Each line from the one containing "the parallel networks" through the last line of the data below is to be written out verbatim, and nothing more.
++++ DATA ++++
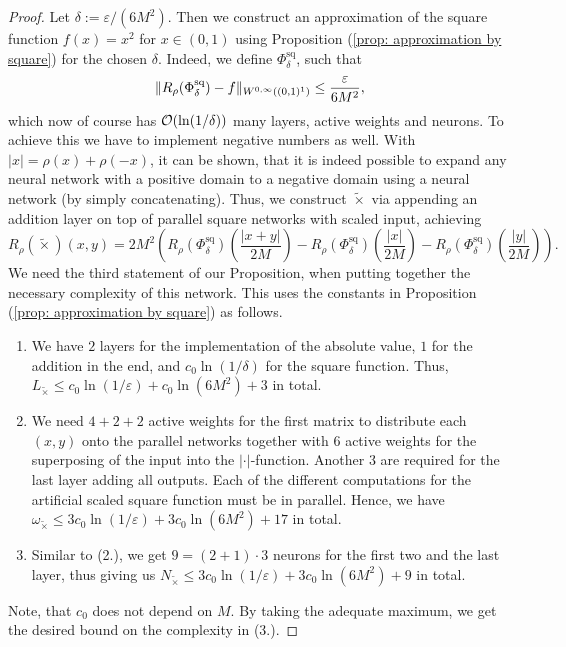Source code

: \begin{proof}
    Let $\delta := \varepsilon/(6M^2)$. Then we construct
    an approximation of the square function $f(x) = x^2$ for $x \in (0, 1)$ 
    using Proposition (\ref{prop: approximation by square}) for the chosen $\delta$. Indeed, we define $\Phi^{\text{sq}}_\delta$,
    such that
    \begin{equation*}
        \snorm{R_\rho(\Phi^{\text{sq}}_\delta) - f}[0][\infty][1] \leq \frac{\varepsilon}{6M^2},
    \end{equation*}
    which now of course has $\Ocal(\ln(1/\delta))$ many layers, active weights and neurons. To achieve 
    this we have to implement negative numbers as well. With $\vert x \vert = \rho(x) + \rho(-x)$, it can be shown,
    that it is indeed possible to expand any neural network with a positive domain to a negative domain using a neural network (by simply concatenating).
    Thus, we construct $\tilde{\times}$ via appending an 
    addition layer on top of parallel square networks with scaled input, achieving
    \begin{equation*}
        R_\rho(\tilde{\times})(x, y) = 2 M^2 \left( R_\rho(\Phi^\text{sq}_\delta) 
        \left( \frac{\vert x + y \vert}{2M} \right) - 
        R_\rho(\Phi^\text{sq}_\delta) \left( \frac{\vert x \vert}{2M} \right)
        - R_\rho(\Phi^\text{sq}_\delta) \left( \frac{\vert  y \vert}{2M} \right) \right).
    \end{equation*}
    We need the third statement of our Proposition, 
    when putting together the necessary complexity of this network.
    This uses the constants in Proposition (\ref{prop: approximation by square}) as follows.
    \begin{enumerate}
        \item We have $2$ layers for the implementation of the absolute value, $1$ for the addition in the end, 
        and $c_0 \ln(1 / \delta)$ for the square function. Thus,
        $L_{\tilde{\times}} \leq c_0\ln(1/\varepsilon) + c_0 \ln(6M^2) + 3$ in total.
        \item We need $4 + 2 + 2$ active weights for the first matrix to distribute each $(x,y)$ onto the parallel networks 
        together with $6$ active weights for the superposing of the input into the $\vert \cdot \vert$-function. 
        Another $3$ are required for the
        last layer adding all outputs. Each
        of the different computations for the artificial scaled square function must be in parallel. Hence, we have
        $\omega_{\tilde{\times}} \leq 3c_0\ln(1/\varepsilon) + 3c_0\ln(6M^2) + 17$ in total.
        \item Similar to (2.), we get $9 = (2 + 1) \cdot 3$ neurons for the first two and the last layer, thus giving us
        $N_{\tilde{\times}} \leq 3c_0\ln(1/\varepsilon) + 3c_0\ln(6M^2) + 9$ in total.
    \end{enumerate}
    Note, that $c_0$ does not depend on $M$. By taking the adequate maximum, we get the desired bound on the 
    complexity in (3.).


\end{proof}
++++
RESULT OF THIS TASK:
        \item We need $4 + 2 + 2$ active weights for the first matrix to distribute each $(x,y)$ onto the parallel networks 
        together with $6$ active weights for the superposing of the input into the $\vert \cdot \vert$-function. 
        Another $3$ are required for the
        last layer adding all outputs. Each
        of the different computations for the artificial scaled square function must be in parallel. Hence, we have
        $\omega_{\tilde{\times}} \leq 3c_0\ln(1/\varepsilon) + 3c_0\ln(6M^2) + 17$ in total.
        \item Similar to (2.), we get $9 = (2 + 1) \cdot 3$ neurons for the first two and the last layer, thus giving us
        $N_{\tilde{\times}} \leq 3c_0\ln(1/\varepsilon) + 3c_0\ln(6M^2) + 9$ in total.
    \end{enumerate}
    Note, that $c_0$ does not depend on $M$. By taking the adequate maximum, we get the desired bound on the 
    complexity in (3.).


\end{proof}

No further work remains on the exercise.